*** Block opens ***

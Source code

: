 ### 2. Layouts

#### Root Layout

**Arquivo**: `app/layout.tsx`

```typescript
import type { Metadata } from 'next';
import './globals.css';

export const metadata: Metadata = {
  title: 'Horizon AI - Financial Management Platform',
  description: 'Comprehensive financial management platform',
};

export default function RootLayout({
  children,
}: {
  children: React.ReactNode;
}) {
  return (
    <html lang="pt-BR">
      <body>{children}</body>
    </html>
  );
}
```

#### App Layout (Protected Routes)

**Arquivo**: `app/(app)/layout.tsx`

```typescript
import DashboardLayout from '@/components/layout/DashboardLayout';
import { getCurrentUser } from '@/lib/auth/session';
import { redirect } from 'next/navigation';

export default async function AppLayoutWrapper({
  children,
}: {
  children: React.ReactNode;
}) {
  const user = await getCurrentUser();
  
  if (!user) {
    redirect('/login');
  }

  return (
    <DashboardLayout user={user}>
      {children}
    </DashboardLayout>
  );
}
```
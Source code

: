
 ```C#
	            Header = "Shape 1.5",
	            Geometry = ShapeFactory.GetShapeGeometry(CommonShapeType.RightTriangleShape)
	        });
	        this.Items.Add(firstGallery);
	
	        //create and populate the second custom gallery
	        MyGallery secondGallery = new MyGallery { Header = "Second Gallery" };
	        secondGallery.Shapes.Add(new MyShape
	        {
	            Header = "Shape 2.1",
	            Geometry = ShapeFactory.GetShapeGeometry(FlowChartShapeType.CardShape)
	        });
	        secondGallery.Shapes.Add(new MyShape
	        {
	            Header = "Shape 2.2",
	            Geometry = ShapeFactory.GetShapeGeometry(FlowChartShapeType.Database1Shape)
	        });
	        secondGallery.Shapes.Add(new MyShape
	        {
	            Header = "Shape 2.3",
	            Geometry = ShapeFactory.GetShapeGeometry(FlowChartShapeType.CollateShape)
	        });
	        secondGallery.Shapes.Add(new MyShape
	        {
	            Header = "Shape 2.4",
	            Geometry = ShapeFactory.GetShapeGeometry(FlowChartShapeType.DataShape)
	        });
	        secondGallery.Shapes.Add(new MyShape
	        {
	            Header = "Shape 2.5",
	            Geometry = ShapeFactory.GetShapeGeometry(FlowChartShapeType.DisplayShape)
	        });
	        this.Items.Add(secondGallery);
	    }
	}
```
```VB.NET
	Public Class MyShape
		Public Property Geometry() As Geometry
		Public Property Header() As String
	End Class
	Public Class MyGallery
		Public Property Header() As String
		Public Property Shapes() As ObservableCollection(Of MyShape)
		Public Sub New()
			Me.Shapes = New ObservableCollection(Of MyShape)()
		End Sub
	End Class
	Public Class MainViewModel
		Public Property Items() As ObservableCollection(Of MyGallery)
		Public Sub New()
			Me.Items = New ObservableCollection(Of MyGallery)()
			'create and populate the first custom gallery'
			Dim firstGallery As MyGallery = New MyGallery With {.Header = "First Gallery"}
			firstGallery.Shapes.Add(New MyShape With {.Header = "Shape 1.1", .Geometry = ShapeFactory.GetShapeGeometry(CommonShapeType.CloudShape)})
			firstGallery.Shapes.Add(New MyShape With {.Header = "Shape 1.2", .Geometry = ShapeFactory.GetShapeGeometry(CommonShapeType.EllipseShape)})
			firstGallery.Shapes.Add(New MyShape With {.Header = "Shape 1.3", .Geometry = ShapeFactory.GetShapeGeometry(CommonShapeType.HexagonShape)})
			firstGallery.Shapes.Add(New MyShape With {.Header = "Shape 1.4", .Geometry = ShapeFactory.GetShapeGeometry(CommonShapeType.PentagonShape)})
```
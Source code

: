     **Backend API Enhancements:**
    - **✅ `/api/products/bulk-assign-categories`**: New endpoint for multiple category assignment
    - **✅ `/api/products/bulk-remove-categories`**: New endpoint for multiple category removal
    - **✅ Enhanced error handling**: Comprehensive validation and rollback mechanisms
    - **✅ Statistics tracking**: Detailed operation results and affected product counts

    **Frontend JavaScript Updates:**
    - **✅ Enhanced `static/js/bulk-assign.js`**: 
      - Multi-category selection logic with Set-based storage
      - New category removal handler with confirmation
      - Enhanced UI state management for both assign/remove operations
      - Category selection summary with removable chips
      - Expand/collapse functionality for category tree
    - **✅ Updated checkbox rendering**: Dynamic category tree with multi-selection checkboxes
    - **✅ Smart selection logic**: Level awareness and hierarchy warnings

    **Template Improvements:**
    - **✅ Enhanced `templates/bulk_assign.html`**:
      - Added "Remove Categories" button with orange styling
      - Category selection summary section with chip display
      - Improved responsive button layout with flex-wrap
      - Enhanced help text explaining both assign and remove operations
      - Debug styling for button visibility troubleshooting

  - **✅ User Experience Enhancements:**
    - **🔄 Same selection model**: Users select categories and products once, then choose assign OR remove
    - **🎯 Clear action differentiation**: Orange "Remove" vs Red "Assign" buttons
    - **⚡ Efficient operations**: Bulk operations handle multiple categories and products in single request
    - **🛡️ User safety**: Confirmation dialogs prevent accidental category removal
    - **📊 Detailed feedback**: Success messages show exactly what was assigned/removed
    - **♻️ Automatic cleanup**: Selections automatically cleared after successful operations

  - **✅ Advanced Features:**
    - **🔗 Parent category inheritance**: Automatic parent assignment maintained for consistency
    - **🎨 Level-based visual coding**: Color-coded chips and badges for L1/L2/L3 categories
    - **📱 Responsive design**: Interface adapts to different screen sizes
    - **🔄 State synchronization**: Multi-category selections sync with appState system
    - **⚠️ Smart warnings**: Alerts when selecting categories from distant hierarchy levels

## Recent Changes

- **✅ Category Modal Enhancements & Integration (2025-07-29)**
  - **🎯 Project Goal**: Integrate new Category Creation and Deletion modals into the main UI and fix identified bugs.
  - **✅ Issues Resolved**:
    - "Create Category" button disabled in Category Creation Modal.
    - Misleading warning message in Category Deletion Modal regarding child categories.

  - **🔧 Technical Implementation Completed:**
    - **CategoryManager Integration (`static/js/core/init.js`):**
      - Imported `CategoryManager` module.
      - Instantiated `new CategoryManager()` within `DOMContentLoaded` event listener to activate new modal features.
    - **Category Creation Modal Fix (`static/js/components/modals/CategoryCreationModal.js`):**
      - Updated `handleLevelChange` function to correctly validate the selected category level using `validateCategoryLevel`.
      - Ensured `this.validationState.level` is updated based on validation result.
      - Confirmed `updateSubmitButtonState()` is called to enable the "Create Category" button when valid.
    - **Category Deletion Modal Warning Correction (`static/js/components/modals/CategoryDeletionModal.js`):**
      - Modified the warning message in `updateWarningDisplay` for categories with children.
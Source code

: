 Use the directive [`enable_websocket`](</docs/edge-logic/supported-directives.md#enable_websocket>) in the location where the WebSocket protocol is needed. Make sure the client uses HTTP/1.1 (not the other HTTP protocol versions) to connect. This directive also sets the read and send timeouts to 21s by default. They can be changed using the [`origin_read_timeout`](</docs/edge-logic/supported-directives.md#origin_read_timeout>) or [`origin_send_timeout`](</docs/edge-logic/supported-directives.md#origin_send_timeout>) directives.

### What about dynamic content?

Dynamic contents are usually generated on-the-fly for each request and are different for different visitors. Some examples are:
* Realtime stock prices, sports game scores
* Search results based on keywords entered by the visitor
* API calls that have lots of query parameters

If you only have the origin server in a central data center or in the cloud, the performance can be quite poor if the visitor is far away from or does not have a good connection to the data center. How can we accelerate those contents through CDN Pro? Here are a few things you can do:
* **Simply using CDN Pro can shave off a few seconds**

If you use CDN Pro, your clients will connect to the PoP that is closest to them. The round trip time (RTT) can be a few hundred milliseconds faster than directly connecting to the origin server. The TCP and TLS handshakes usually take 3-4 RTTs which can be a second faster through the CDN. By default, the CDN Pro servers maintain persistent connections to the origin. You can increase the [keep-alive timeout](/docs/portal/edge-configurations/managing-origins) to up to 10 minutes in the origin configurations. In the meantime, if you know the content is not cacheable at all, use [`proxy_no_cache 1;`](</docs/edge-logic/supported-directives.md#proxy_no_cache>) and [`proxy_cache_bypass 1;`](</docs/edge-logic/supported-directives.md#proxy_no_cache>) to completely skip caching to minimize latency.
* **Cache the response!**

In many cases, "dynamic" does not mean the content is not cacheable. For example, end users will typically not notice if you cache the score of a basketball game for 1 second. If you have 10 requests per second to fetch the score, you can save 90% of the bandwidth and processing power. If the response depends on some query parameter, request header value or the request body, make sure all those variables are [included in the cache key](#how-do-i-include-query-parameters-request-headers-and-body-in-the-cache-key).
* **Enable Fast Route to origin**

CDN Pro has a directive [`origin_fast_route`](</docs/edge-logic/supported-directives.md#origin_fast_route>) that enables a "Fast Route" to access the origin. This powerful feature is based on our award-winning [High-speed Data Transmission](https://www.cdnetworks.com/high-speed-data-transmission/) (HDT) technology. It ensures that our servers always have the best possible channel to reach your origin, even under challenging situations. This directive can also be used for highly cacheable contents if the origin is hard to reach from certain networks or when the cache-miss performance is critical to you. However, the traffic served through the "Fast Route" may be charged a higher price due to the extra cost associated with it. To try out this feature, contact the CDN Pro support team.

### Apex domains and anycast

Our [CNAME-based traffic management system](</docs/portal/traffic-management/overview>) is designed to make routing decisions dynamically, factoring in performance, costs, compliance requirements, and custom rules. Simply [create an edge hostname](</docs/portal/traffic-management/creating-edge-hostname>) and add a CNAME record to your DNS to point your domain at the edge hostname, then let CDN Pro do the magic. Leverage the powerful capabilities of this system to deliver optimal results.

*** Block closes ***

- [Goal of the exercise]: The answer consists of the lines above that include the word "Enhanced", each copied exactly.

- [Solved problem]:
    - **✅ Enhanced error handling**: Comprehensive validation and rollback mechanisms
    - **✅ Enhanced `static/js/bulk-assign.js`**: 
      - Enhanced UI state management for both assign/remove operations
    - **✅ Enhanced `templates/bulk_assign.html`**:
      - Enhanced help text explaining both assign and remove operations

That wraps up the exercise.